The Exchange proposes to amend Rule 11.1, Hours of Trading, Interpretations and Policies .01, to cease trading on the Exchange's System as of February 1, 2017. The proposed rule change is available on the Exchange's Web site at www.nyse.com, at the principal office of the Exchange, and at the Commission's Public Reference Room.

II. Self-Regulatory Organization's Statement of the Purpose of, and Statutory Basis for, the Proposed Rule Change

In its filing with the Commission, the self-regulatory organization included statements concerning the purpose of, and basis for, the proposed rule change and discussed any comments it received on the proposed rule change. The text of those statements may be examined at the places specified in Item IV below. The Exchange has prepared summaries, set forth in sections A, B, and C below, of the most significant parts of such statements.

A. Self-Regulatory Organization's Statement of the Purpose of, and Statutory Basis for, the Proposed Rule Change

1. Purpose

The Exchange, a corporation organized under the laws of the State of Delaware, is a registered national securities exchange under Section 6 of the Exchange Act [4] and operates as a self-regulatory organization. Pursuant to a transaction that closed on January 31, 2017 and the related rules approved by the Commission on January 30, 2017 (the “Transaction”), the Exchange is a wholly-owned subsidiary of NYSE Group, Inc.[5] For the reasons set forth below, the Exchange now seeks to amend Rule 11.1, Hours of Trading, Interpretations and Policies .01, to state that it will cease trading on the System as of February 1, 2017 before market open.

The Exchange's trading volumes are extremely low.
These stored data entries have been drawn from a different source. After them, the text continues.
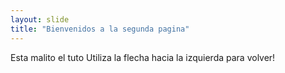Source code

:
 ```yaml
---
layout: slide
title: "Bienvenidos a la segunda pagina"
---
```

Esta malito el tuto
Utiliza la flecha hacia la izquierda para volver!
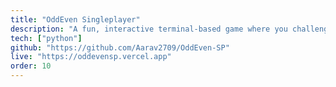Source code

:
 ```yaml
---
title: "OddEven Singleplayer"
description: "A fun, interactive terminal-based game where you challenge a computer opponent in a thrilling game of odd-even cricket. Features dark/light mode, rank progression, achievements, and smart AI."
tech: ["python"]
github: "https://github.com/Aarav2709/OddEven-SP"
live: "https://oddevensp.vercel.app"
order: 10
---
```

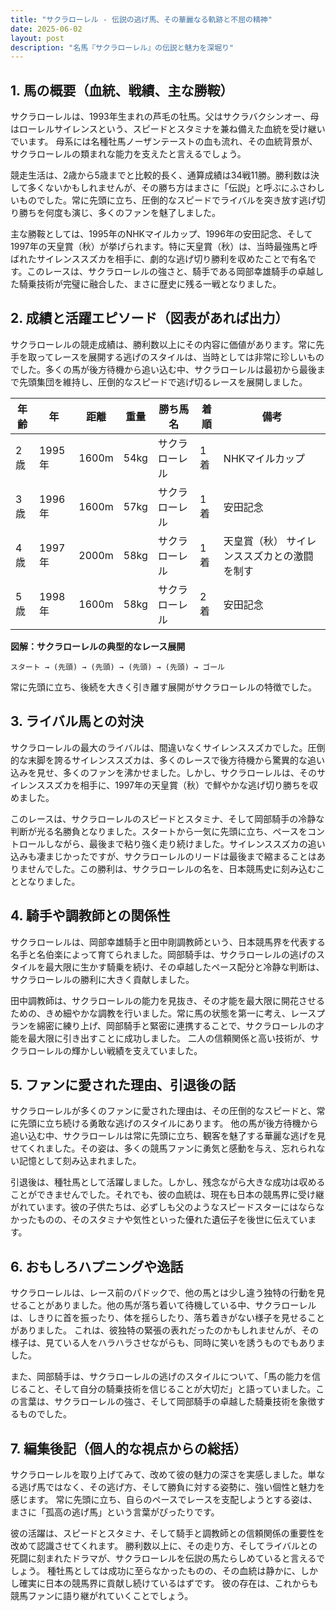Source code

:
 ```yaml
---
title: "サクラローレル - 伝説の逃げ馬、その華麗なる軌跡と不屈の精神"
date: 2025-06-02
layout: post
description: "名馬『サクラローレル』の伝説と魅力を深堀り"
---
```


## 1. 馬の概要（血統、戦績、主な勝鞍）

サクラローレルは、1993年生まれの芦毛の牡馬。父はサクラバクシンオー、母はローレルサイレンスという、スピードとスタミナを兼ね備えた血統を受け継いでいます。  母系には名種牡馬ノーザンテーストの血も流れ、その血統背景が、サクラローレルの類まれな能力を支えたと言えるでしょう。

競走生活は、2歳から5歳までと比較的長く、通算成績は34戦11勝。勝利数は決して多くないかもしれませんが、その勝ち方はまさに「伝説」と呼ぶにふさわしいものでした。常に先頭に立ち、圧倒的なスピードでライバルを突き放す逃げ切り勝ちを何度も演じ、多くのファンを魅了しました。

主な勝鞍としては、1995年のNHKマイルカップ、1996年の安田記念、そして1997年の天皇賞（秋）が挙げられます。特に天皇賞（秋）は、当時最強馬と呼ばれたサイレンススズカを相手に、劇的な逃げ切り勝利を収めたことで有名です。このレースは、サクラローレルの強さと、騎手である岡部幸雄騎手の卓越した騎乗技術が完璧に融合した、まさに歴史に残る一戦となりました。


## 2. 成績と活躍エピソード（図表があれば出力）

サクラローレルの競走成績は、勝利数以上にその内容に価値があります。常に先手を取ってレースを展開する逃げのスタイルは、当時としては非常に珍しいものでした。多くの馬が後方待機から追い込む中、サクラローレルは最初から最後まで先頭集団を維持し、圧倒的なスピードで逃げ切るレースを展開しました。

| 年齢 | 年     | 距離 | 重量 | 勝ち馬名   | 着順 | 備考                                          |
|------|--------|------|------|-------------|------|-----------------------------------------------|
| 2歳   | 1995年 | 1600m| 54kg| サクラローレル | 1着 | NHKマイルカップ                               |
| 3歳   | 1996年 | 1600m| 57kg| サクラローレル | 1着 | 安田記念                                      |
| 4歳   | 1997年 | 2000m| 58kg| サクラローレル | 1着 | 天皇賞（秋）  サイレンススズカとの激闘を制す |
| 5歳   | 1998年 | 1600m| 58kg| サクラローレル | 2着 | 安田記念                                      |


**図解：サクラローレルの典型的なレース展開**

```
スタート → (先頭) → (先頭) → (先頭) → (先頭) → ゴール
```

常に先頭に立ち、後続を大きく引き離す展開がサクラローレルの特徴でした。


## 3. ライバル馬との対決

サクラローレルの最大のライバルは、間違いなくサイレンススズカでした。圧倒的な末脚を誇るサイレンススズカは、多くのレースで後方待機から驚異的な追い込みを見せ、多くのファンを沸かせました。しかし、サクラローレルは、そのサイレンススズカを相手に、1997年の天皇賞（秋）で鮮やかな逃げ切り勝ちを収めました。

このレースは、サクラローレルのスピードとスタミナ、そして岡部騎手の冷静な判断が光る名勝負となりました。スタートから一気に先頭に立ち、ペースをコントロールしながら、最後まで粘り強く走り続けました。サイレンススズカの追い込みも凄まじかったですが、サクラローレルのリードは最後まで縮まることはありませんでした。この勝利は、サクラローレルの名を、日本競馬史に刻み込むこととなりました。


## 4. 騎手や調教師との関係性

サクラローレルは、岡部幸雄騎手と田中剛調教師という、日本競馬界を代表する名手と名伯楽によって育てられました。岡部騎手は、サクラローレルの逃げのスタイルを最大限に生かす騎乗を続け、その卓越したペース配分と冷静な判断は、サクラローレルの勝利に大きく貢献しました。

田中調教師は、サクラローレルの能力を見抜き、その才能を最大限に開花させるための、きめ細やかな調教を行いました。常に馬の状態を第一に考え、レースプランを綿密に練り上げ、岡部騎手と緊密に連携することで、サクラローレルの才能を最大限に引き出すことに成功しました。  二人の信頼関係と高い技術が、サクラローレルの輝かしい戦績を支えていました。


## 5. ファンに愛された理由、引退後の話

サクラローレルが多くのファンに愛された理由は、その圧倒的なスピードと、常に先頭に立ち続ける勇敢な逃げのスタイルにあります。  他の馬が後方待機から追い込む中、サクラローレルは常に先頭に立ち、観客を魅了する華麗な逃げを見せてくれました。その姿は、多くの競馬ファンに勇気と感動を与え、忘れられない記憶として刻み込まれました。

引退後は、種牡馬として活躍しました。しかし、残念ながら大きな成功は収めることができませんでした。それでも、彼の血統は、現在も日本の競馬界に受け継がれています。彼の子供たちは、必ずしも父のようなスピードスターにはならなかったものの、そのスタミナや気性といった優れた遺伝子を後世に伝えています。


## 6. おもしろハプニングや逸話

サクラローレルは、レース前のパドックで、他の馬とは少し違う独特の行動を見せることがありました。他の馬が落ち着いて待機している中、サクラローレルは、しきりに首を振ったり、体を揺らしたり、落ち着きがない様子を見せることがありました。  これは、彼独特の緊張の表れだったのかもしれませんが、その様子は、見ている人をハラハラさせながらも、同時に笑いを誘うものでもありました。

また、岡部騎手は、サクラローレルの逃げのスタイルについて、「馬の能力を信じること、そして自分の騎乗技術を信じることが大切だ」と語っていました。この言葉は、サクラローレルの強さ、そして岡部騎手の卓越した騎乗技術を象徴するものでした。


## 7. 編集後記（個人的な視点からの総括）

サクラローレルを取り上げてみて、改めて彼の魅力の深さを実感しました。単なる逃げ馬ではなく、その逃げ方、そして勝負に対する姿勢に、強い個性と魅力を感じます。  常に先頭に立ち、自らのペースでレースを支配しようとする姿は、まさに「孤高の逃げ馬」という言葉がぴったりです。

彼の活躍は、スピードとスタミナ、そして騎手と調教師との信頼関係の重要性を改めて認識させてくれます。  勝利数以上に、その走り方、そしてライバルとの死闘に刻まれたドラマが、サクラローレルを伝説の馬たらしめていると言えるでしょう。  種牡馬としては成功に至らなかったものの、その血統は静かに、しかし確実に日本の競馬界に貢献し続けているはずです。  彼の存在は、これからも競馬ファンに語り継がれていくことでしょう。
Currently, the Exchange currently [sic] has approximately 0.02% of market share among national securities exchanges. In addition, the Exchange's affiliates New York Stock Exchange LLC (“NYSE”), NYSE MKT LLC (“NYSE MKT”), and NYSE Arca, Inc. (“NYSE Arca”) have migrated, or are migrating, to Pillar, an integrated trading technology platform designed to use a single specification for connecting to the equities and options markets operated by the Exchange and its affiliates.[6] Given the Exchange's low trading volumes and the complexities and expense of operating the System while simultaneously migrating to Pillar, the Exchange proposes to cease trading as of February 1, 2017. The proposal would enable the Exchange to focus its resources on the migration to the next generation trading system, which is currently scheduled to occur in the first quarter of 2018.

Accordingly, the Exchange proposes to amend .01, Interpretations and Policies, under Rule 11.1 to delete “Reserved” and add the following text: “Cessation of Trading on the Exchange: The Exchange shall cease trading on the System as of February 1, 2017. All Exchange Rules will remain in full force and effect through and after February 1, 2017.”

After trading ceases as described herein, the Exchange will remain registered as a national securities exchange and continue discharging its obligations as a self-regulatory organization including, among other things, completing all open regulatory matters relating to trading on the System up to and including the close of business on February 1, 2017. The Exchange notes that it is not the Designated Examining Authority (“DEA”) for any of its ETP Holders and that there are no NYSE National-only ETP Holders, i.e., all NYSE National ETP Holders are members of other self-regulatory organizations. Further, the Exchange will retain disciplinary jurisdiction over all ETP Holders and persons associated with ETP Holders pursuant to Chapter VIII of the Exchange's Rules and Rule 8.1(b) in particular.[7] The Exchange will accordingly be able to enforce any rule violation occurring prior to the close of business on February 1, 2017.

Upon filing this proposed rule change, the Exchange will no longer accept new ETP applications or further consider any pending applications, and will promptly notify its ETP Holders through an [sic] Regulatory Circular that the Exchange will terminate the ETP status of all ETP Holders as of the close of business on February 1, 2017.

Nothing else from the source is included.